Your task >>
Word for word, set down every record that appears below.

◆ ◆ ◆

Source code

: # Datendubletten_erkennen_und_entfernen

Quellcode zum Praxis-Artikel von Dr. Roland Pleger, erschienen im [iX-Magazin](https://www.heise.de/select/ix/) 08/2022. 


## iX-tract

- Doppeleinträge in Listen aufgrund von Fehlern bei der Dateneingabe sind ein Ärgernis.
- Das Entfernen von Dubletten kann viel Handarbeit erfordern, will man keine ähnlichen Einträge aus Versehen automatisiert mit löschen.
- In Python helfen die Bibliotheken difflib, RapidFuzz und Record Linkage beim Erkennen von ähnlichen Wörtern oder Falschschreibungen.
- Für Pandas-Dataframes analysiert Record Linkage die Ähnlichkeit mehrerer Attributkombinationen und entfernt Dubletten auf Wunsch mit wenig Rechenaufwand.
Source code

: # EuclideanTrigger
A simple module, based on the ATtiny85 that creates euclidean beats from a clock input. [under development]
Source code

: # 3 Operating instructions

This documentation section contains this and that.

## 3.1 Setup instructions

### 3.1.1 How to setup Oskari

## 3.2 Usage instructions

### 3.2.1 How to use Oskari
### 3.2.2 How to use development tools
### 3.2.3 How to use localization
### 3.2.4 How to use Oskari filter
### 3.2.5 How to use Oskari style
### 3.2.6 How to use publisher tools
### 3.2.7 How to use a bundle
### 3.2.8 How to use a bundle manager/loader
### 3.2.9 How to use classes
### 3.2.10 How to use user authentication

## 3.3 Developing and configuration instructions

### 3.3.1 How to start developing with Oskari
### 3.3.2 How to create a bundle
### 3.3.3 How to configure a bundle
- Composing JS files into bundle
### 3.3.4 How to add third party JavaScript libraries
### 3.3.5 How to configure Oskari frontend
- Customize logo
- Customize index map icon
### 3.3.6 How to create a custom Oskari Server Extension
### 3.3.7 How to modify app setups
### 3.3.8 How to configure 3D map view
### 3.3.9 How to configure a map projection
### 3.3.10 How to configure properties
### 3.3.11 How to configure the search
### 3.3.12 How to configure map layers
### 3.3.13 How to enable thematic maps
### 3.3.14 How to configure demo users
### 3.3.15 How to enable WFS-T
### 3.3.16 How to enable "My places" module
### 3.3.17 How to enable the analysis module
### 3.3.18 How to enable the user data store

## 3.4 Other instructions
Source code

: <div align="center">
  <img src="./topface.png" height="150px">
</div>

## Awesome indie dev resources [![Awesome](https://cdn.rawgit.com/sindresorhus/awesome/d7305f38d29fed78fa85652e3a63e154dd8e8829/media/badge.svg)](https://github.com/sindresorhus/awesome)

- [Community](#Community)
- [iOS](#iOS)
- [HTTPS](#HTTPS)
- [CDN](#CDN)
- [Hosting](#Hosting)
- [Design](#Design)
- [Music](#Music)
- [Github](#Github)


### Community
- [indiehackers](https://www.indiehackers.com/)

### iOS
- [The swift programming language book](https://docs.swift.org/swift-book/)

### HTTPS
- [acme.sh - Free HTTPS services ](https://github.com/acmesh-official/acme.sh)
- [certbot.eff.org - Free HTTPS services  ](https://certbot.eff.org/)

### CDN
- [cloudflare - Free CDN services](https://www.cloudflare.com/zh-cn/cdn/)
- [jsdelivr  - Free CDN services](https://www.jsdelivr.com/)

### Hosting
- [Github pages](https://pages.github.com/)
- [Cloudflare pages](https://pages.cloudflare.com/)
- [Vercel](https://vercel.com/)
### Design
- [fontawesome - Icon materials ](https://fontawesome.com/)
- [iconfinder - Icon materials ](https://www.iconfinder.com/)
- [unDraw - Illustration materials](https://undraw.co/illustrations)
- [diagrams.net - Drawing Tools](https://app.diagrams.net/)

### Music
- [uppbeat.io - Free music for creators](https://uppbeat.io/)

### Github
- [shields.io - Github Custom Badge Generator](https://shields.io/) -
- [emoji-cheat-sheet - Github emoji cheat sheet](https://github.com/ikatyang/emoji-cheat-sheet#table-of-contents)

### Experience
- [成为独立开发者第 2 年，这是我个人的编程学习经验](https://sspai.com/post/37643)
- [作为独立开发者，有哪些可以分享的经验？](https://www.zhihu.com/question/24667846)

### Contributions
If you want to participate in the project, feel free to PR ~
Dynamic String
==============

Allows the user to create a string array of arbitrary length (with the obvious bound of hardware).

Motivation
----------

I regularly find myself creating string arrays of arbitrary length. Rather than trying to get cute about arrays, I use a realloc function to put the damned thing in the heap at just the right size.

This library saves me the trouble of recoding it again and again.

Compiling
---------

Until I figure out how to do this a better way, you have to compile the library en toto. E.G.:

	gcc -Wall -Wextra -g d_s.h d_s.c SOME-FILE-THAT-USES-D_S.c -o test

◆ ◆ ◆

Answer to this task >>
Source code

: # Datendubletten_erkennen_und_entfernen

Quellcode zum Praxis-Artikel von Dr. Roland Pleger, erschienen im [iX-Magazin](https://www.heise.de/select/ix/) 08/2022. 


## iX-tract

- Doppeleinträge in Listen aufgrund von Fehlern bei der Dateneingabe sind ein Ärgernis.
- Das Entfernen von Dubletten kann viel Handarbeit erfordern, will man keine ähnlichen Einträge aus Versehen automatisiert mit löschen.
- In Python helfen die Bibliotheken difflib, RapidFuzz und Record Linkage beim Erkennen von ähnlichen Wörtern oder Falschschreibungen.
- Für Pandas-Dataframes analysiert Record Linkage die Ähnlichkeit mehrerer Attributkombinationen und entfernt Dubletten auf Wunsch mit wenig Rechenaufwand.
Source code

: # EuclideanTrigger
A simple module, based on the ATtiny85 that creates euclidean beats from a clock input. [under development]
Source code

: # 3 Operating instructions

This documentation section contains this and that.

## 3.1 Setup instructions

### 3.1.1 How to setup Oskari

## 3.2 Usage instructions

### 3.2.1 How to use Oskari
### 3.2.2 How to use development tools
### 3.2.3 How to use localization
### 3.2.4 How to use Oskari filter
### 3.2.5 How to use Oskari style
### 3.2.6 How to use publisher tools
### 3.2.7 How to use a bundle
### 3.2.8 How to use a bundle manager/loader
### 3.2.9 How to use classes
### 3.2.10 How to use user authentication

## 3.3 Developing and configuration instructions

### 3.3.1 How to start developing with Oskari
### 3.3.2 How to create a bundle
### 3.3.3 How to configure a bundle
- Composing JS files into bundle
### 3.3.4 How to add third party JavaScript libraries
### 3.3.5 How to configure Oskari frontend
- Customize logo
- Customize index map icon
### 3.3.6 How to create a custom Oskari Server Extension
### 3.3.7 How to modify app setups
### 3.3.8 How to configure 3D map view
### 3.3.9 How to configure a map projection
### 3.3.10 How to configure properties
### 3.3.11 How to configure the search
### 3.3.12 How to configure map layers
### 3.3.13 How to enable thematic maps
### 3.3.14 How to configure demo users
### 3.3.15 How to enable WFS-T
### 3.3.16 How to enable "My places" module
### 3.3.17 How to enable the analysis module
### 3.3.18 How to enable the user data store

## 3.4 Other instructions
Source code

: <div align="center">
  <img src="./topface.png" height="150px">
</div>

## Awesome indie dev resources [![Awesome](https://cdn.rawgit.com/sindresorhus/awesome/d7305f38d29fed78fa85652e3a63e154dd8e8829/media/badge.svg)](https://github.com/sindresorhus/awesome)

- [Community](#Community)
- [iOS](#iOS)
- [HTTPS](#HTTPS)
- [CDN](#CDN)
- [Hosting](#Hosting)
- [Design](#Design)
- [Music](#Music)
- [Github](#Github)


### Community
- [indiehackers](https://www.indiehackers.com/)

### iOS
- [The swift programming language book](https://docs.swift.org/swift-book/)

### HTTPS
- [acme.sh - Free HTTPS services ](https://github.com/acmesh-official/acme.sh)
- [certbot.eff.org - Free HTTPS services  ](https://certbot.eff.org/)

### CDN
- [cloudflare - Free CDN services](https://www.cloudflare.com/zh-cn/cdn/)
- [jsdelivr  - Free CDN services](https://www.jsdelivr.com/)

### Hosting
- [Github pages](https://pages.github.com/)
- [Cloudflare pages](https://pages.cloudflare.com/)
- [Vercel](https://vercel.com/)
### Design
- [fontawesome - Icon materials ](https://fontawesome.com/)
- [iconfinder - Icon materials ](https://www.iconfinder.com/)
- [unDraw - Illustration materials](https://undraw.co/illustrations)
- [diagrams.net - Drawing Tools](https://app.diagrams.net/)

### Music
- [uppbeat.io - Free music for creators](https://uppbeat.io/)

### Github
- [shields.io - Github Custom Badge Generator](https://shields.io/) -
- [emoji-cheat-sheet - Github emoji cheat sheet](https://github.com/ikatyang/emoji-cheat-sheet#table-of-contents)

### Experience
- [成为独立开发者第 2 年，这是我个人的编程学习经验](https://sspai.com/post/37643)
- [作为独立开发者，有哪些可以分享的经验？](https://www.zhihu.com/question/24667846)

### Contributions
If you want to participate in the project, feel free to PR ~
Dynamic String
==============

Allows the user to create a string array of arbitrary length (with the obvious bound of hardware).

Motivation
----------

I regularly find myself creating string arrays of arbitrary length. Rather than trying to get cute about arrays, I use a realloc function to put the damned thing in the heap at just the right size.

This library saves me the trouble of recoding it again and again.

Compiling
---------

Until I figure out how to do this a better way, you have to compile the library en toto. E.G.:

	gcc -Wall -Wextra -g d_s.h d_s.c SOME-FILE-THAT-USES-D_S.c -o test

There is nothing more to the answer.